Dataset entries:
== == ==

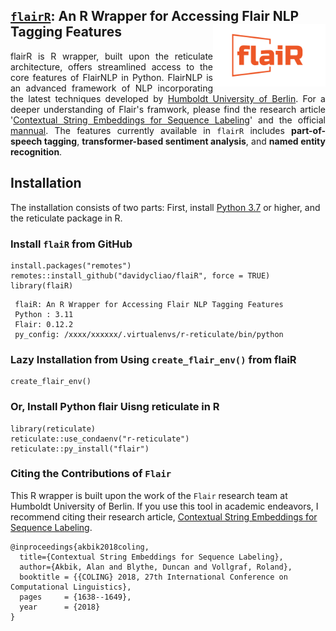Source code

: ##  <u>`flairR`</u>: An R Wrapper for Accessing Flair NLP Tagging Features <img src="man/figures/logo.png" align="right" width="180"/>


<div style="text-align: justify">


flairR is R wrapper, built upon the reticulate architecture, offers streamlined access to the core features of FlairNLP in Python. FlairNLP is an advanced framework of NLP incorporating the latest techniques developed by [Humboldt University of Berlin](https://github.com/flairNLP/flair). For a deeper understanding of Flair's framwork, please find the research article '[Contextual String Embeddings for Sequence Labeling](https://aclanthology.org/C18-1139.pdf)' and the official [mannual](https://flairnlp.github.io). The  features currently available in `flairR` includes __part-of-speech tagging__, __transformer-based sentiment analysis__, and __named entity recognition__. 

</div>

## Installation

The installation consists of two parts: First, install [Python 3.7](https://www.python.org/downloads/) or higher, and the reticulate package in R.

### Install `flaiR` from GitHub

```
install.packages("remotes")
remotes::install_github("davidycliao/flaiR", force = TRUE)
library(flaiR)
```
```
 flaiR: An R Wrapper for Accessing Flair NLP Tagging Features      
 Python : 3.11                                           
 Flair: 0.12.2                                         
 py_config: /xxxx/xxxxxx/.virtualenvs/r-reticulate/bin/python
```


### Lazy Installation from Using `create_flair_env()` from __flaiR__ 

```
create_flair_env()
```

### Or,  Install Python flair Uisng reticulate in R

```
library(reticulate)
reticulate::use_condaenv("r-reticulate")
reticulate::py_install("flair")
```


### Citing the Contributions of `Flair`

This R wrapper is built upon the work of the `Flair` research team at Humboldt University of Berlin. If you use this tool in academic endeavors, I recommend citing their research article, [Contextual String Embeddings for Sequence Labeling](https://aclanthology.org/C18-1139.pdf).

```
@inproceedings{akbik2018coling,
  title={Contextual String Embeddings for Sequence Labeling},
  author={Akbik, Alan and Blythe, Duncan and Vollgraf, Roland},
  booktitle = {{COLING} 2018, 27th International Conference on Computational Linguistics},
  pages     = {1638--1649},
  year      = {2018}
}
```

== == ==

● Assignment: Every line above should be reproduced exactly, please, with no pictures included.

● Task answer:
Source code

: ##  <u>`flairR`</u>: An R Wrapper for Accessing Flair NLP Tagging Features <img src="man/figures/logo.png" align="right" width="180"/>


<div style="text-align: justify">


flairR is R wrapper, built upon the reticulate architecture, offers streamlined access to the core features of FlairNLP in Python. FlairNLP is an advanced framework of NLP incorporating the latest techniques developed by [Humboldt University of Berlin](https://github.com/flairNLP/flair). For a deeper understanding of Flair's framwork, please find the research article '[Contextual String Embeddings for Sequence Labeling](https://aclanthology.org/C18-1139.pdf)' and the official [mannual](https://flairnlp.github.io). The  features currently available in `flairR` includes __part-of-speech tagging__, __transformer-based sentiment analysis__, and __named entity recognition__. 

</div>

## Installation

The installation consists of two parts: First, install [Python 3.7](https://www.python.org/downloads/) or higher, and the reticulate package in R.

### Install `flaiR` from GitHub

```
install.packages("remotes")
remotes::install_github("davidycliao/flaiR", force = TRUE)
library(flaiR)
```
```
 flaiR: An R Wrapper for Accessing Flair NLP Tagging Features      
 Python : 3.11                                           
 Flair: 0.12.2                                         
 py_config: /xxxx/xxxxxx/.virtualenvs/r-reticulate/bin/python
```


### Lazy Installation from Using `create_flair_env()` from __flaiR__ 

```
create_flair_env()
```

### Or,  Install Python flair Uisng reticulate in R

```
library(reticulate)
reticulate::use_condaenv("r-reticulate")
reticulate::py_install("flair")
```


### Citing the Contributions of `Flair`

This R wrapper is built upon the work of the `Flair` research team at Humboldt University of Berlin. If you use this tool in academic endeavors, I recommend citing their research article, [Contextual String Embeddings for Sequence Labeling](https://aclanthology.org/C18-1139.pdf).

```
@inproceedings{akbik2018coling,
  title={Contextual String Embeddings for Sequence Labeling},
  author={Akbik, Alan and Blythe, Duncan and Vollgraf, Roland},
  booktitle = {{COLING} 2018, 27th International Conference on Computational Linguistics},
  pages     = {1638--1649},
  year      = {2018}
}
```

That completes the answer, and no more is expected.